Mitt Romney told Coppins that from the very beginning of his Senate tenure Romney knew that his Republican colleagues would politically support Trump, even while they acknowledged that Trump was promoting an unAmerican, anti-constitutional agenda. Romney’s fellow Republican Senators also acknowledged to Senator Romney, both in words and deeds, that their primary political priority was to ensure their re-election.
Mitt Romney was also aware that Senator McConnell would politically support Trump, even as Trump promoted or espoused blatantly unAmerican, anti-constitutional, and authoritarian policies.
Despite Romney’s contempt for Republican Leader McConnell’s promotion of Trump’s unAmerican agenda, Senator Romney facilitated/acquiesced with Senator McConnell’s efforts to unite the Republican Senatorial caucus so as to advance Trump’s political career, even if that meant ignoring the oath all the Republican Senators took to “support and defend the US. Constitution.”
So why did Senator Romney choose to support Senator McConnell and the Republican caucus for the entirety of his Senatorial career when he objectively knew that these politicians were intent on promoting the political career of a man who led an insurrection against the US Government?
A charitable interpretation of these events is that Senator Romney was socially naive and a poor judge of political character and moral fiber; as he told author Coppins, it was “only recently” that he came to realize his support of Senator McConnell and the Republican caucus would advance Mr.
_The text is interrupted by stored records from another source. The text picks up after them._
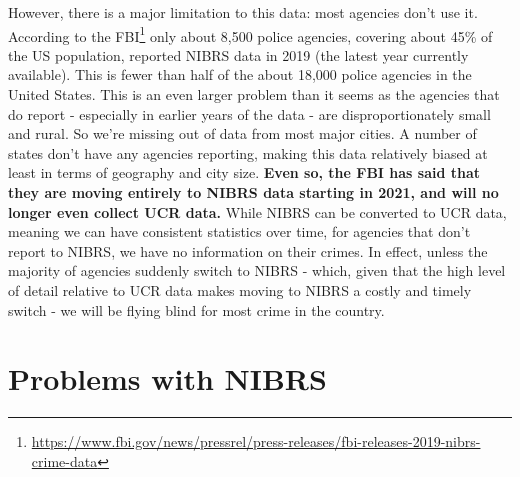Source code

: \documentclass[
]{krantz}
\renewcommand{\href}[2]{#2\footnote{\url{#1}}}
\begin{document}
However, there is a major limitation to this data: most
agencies don't use it.
\href{https://www.fbi.gov/news/pressrel/press-releases/fbi-releases-2019-nibrs-crime-data}{According
to the FBI} only about 8,500 police agencies, covering about
45\% of the US population, reported NIBRS data in 2019 (the
latest year currently available). This is fewer than half of
the about 18,000 police agencies in the United States. This
is an even larger problem than it seems as the agencies that
do report - especially in earlier years of the data - are
disproportionately small and rural. So we're missing out of
data from most major cities. A number of states don't have
any agencies reporting, making this data relatively biased
at least in terms of geography and city size. \textbf{Even
so, the FBI has said that they are moving entirely to NIBRS
data starting in 2021, and will no longer even collect UCR
data.} While NIBRS can be converted to UCR data, meaning we
can have consistent statistics over time, for agencies that
don't report to NIBRS, we have no information on their
crimes. In effect, unless the majority of agencies suddenly
switch to NIBRS - which, given that the high level of detail
relative to UCR data makes moving to NIBRS a costly and
timely switch - we will be flying blind for most crime in
the country.

\section{Problems with NIBRS}\label{problems-with-nibrs}
\end{document}
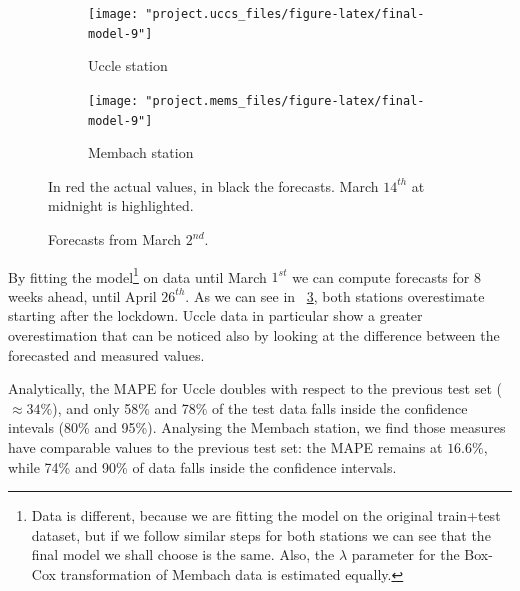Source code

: \documentclass[12pt]{article}
\begin{document}
\begin{figure}[h]
	\begin{subfigure}{.5\linewidth}
		\texttt{[image: "project.uccs\_files/figure-latex/final-model-9"]}
		\caption{Uccle station}
		\label{fig:forecast.lockdown:uccs}
	\end{subfigure}
	\begin{subfigure}{.5\linewidth}
		\texttt{[image: "project.mems\_files/figure-latex/final-model-9"]}
		\caption{Membach station}
		\label{fig:forecast.lockdown:mems}
	\end{subfigure}
	\caption{Forecasts from March $2^{nd}$.}{\centering\small In red the actual values, in black the forecasts. March $14^{th}$ at midnight is highlighted.\\}
	\label{fig:forecast.lockdown}
\end{figure}
%
By fitting the model\footnote{Data is different, because we are fitting the model on the original train+test dataset, but if we follow similar steps for both stations we can see that the final model we shall choose is the same. Also, the $\lambda$ parameter for the Box-Cox transformation of Membach data is estimated equally.} on data until March $1^{st}$ we can compute forecasts for 8 weeks ahead, until April $26^{th}$. As we can see in \figurename~\ref{fig:forecast.lockdown}, both stations overestimate starting after the lockdown. Uccle data in particular show a greater overestimation that can be noticed also by looking at the difference between the forecasted and measured values.

Analytically, the MAPE for Uccle doubles with respect to the previous test set ($\approx34\%$), and only 58\% and 78\% of the test data falls inside the confidence intevals (80\% and 95\%). Analysing the Membach station, we find those measures have comparable values to the previous test set: the MAPE remains at $16.6\%$, while 74\% and 90\% of data falls inside the confidence intervals.





\end{document}
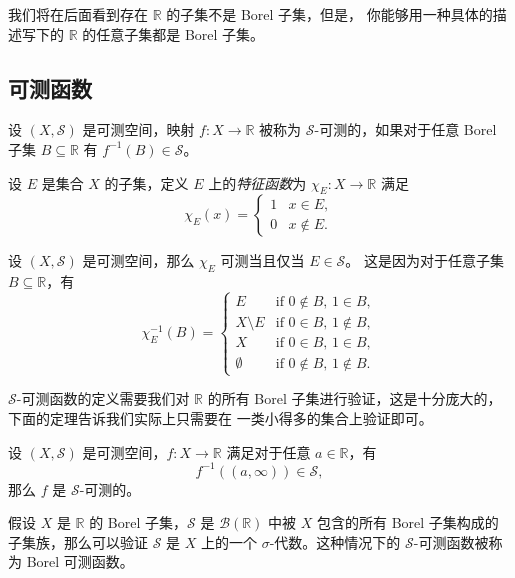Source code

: \documentclass[fontset=none]{Notes}
\begin{document}
我们将在后面看到存在 $\mathbb{R}$ 的子集不是 Borel 子集，但是，
你能够用一种具体的描述写下的 $\mathbb{R}$ 的任意子集都是 Borel 子集。

\subsection{可测函数}

\begin{definition}
  设 $(X,\mathcal{S})$ 是可测空间，映射 $f:X\to \mathbb{R}$ 被称为
  $\mathcal{S}$-可测的，如果对于任意 Borel 子集 $B\subseteq \mathbb{R}$
  有 $f^{-1}(B)\in \mathcal{S}$。
\end{definition}

\begin{definition}
  设 $E$ 是集合 $X$ 的子集，定义 $E$ 上的\emph{特征函数}为 $\chi_E:X\to \mathbb{R}$
  满足 
  \[
    \chi_E(x)=\begin{cases}
      1 & x\in E,\\
      0 & x\notin E.
    \end{cases}
  \]
\end{definition}

\begin{example}
  设 $(X,\mathcal{S})$ 是可测空间，那么 $\chi_E$ 可测当且仅当 $E\in \mathcal{S}$。
  这是因为对于任意子集 $B\subseteq \mathbb{R}$，有
  \[
    \chi_E^{-1}(B)=\begin{cases}
      E & \text{if $0\notin B$, $1\in B$},\\
      X \setminus E & \text{if $0\in B$, $1\notin B$},\\
      X & \text{if $0\in B$, $1\in B$},\\
      \emptyset & \text{if $0\notin B$, $1\notin B$}.
    \end{cases}
  \]
\end{example}

$\mathcal{S}$-可测函数的定义需要我们对 $\mathbb{R}$ 的所有 Borel
子集进行验证，这是十分庞大的，下面的定理告诉我们实际上只需要在
一类小得多的集合上验证即可。

\begin{theorem}
  设 $(X,\mathcal{S})$ 是可测空间，$f:X\to \mathbb{R}$ 满足对于任意
  $a\in \mathbb{R}$，有
  \[
    f^{-1}((a,\infty))\in \mathcal{S},
  \]
  那么 $f$ 是 $\mathcal{S}$-可测的。
\end{theorem}

假设 $X$ 是 $\mathbb{R}$ 的 Borel 子集，$\mathcal{S}$ 是 $\mathcal{B}(\mathbb{R})$
中被 $X$ 包含的所有 Borel 子集构成的子集族，那么可以验证 $\mathcal{S}$
是 $X$ 上的一个 $\sigma$-代数。这种情况下的 $\mathcal{S}$-可测函数被称为
Borel 可测函数。
\end{document}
Trump’s unconstitutional political power grab.
A more Machiavellian interpretation of the data is that Senator Romney supported, and continues to support, Republican Leader McConnell and the Republican caucus because the GOP policies are designed to enrich America’s wealthiest demographic (Senator Romney’s wealth is estimated to be ~$250 million), and Senator Romney is less concerned that about the future of democracy in America.
If Mitt Romney is the honorable person I had believed he was, then he should use his remaining time in the US Senate to undercut Senate Minority Leader McConnell’s Trumpian agenda by resigning from the Republican Party, (which, per Romney, is now the only national political party which supports the US Constitution,) declaring himself an independent, and caucusing with the Senate Democrats.
While this may turnout to be a symbolic gesture, given the precarious health of some Democratic Senators and the closely divided nature of the US Senate, this “gesture” may ultimately be very important in ensuring that Senate Minority Leader McConnell does not become Senate Majority Leader McConnell.
Only time will tell whether Senator Romney is an honorable person who was naively incapable of distinguishing a Machiavellian politician from an honorable politician, or whether Senator Romney was just another self-serving Republican politician who wanted to enact federal policies which would advance his personal interests, and who is now, through his newly published biography, attempting to ensure that history reflects favorably upon his Senatorial tenure.
Hayward Zwerling
15 September 2023
Addendum 9/16/2023: Synopsis and other minor editorial revisions.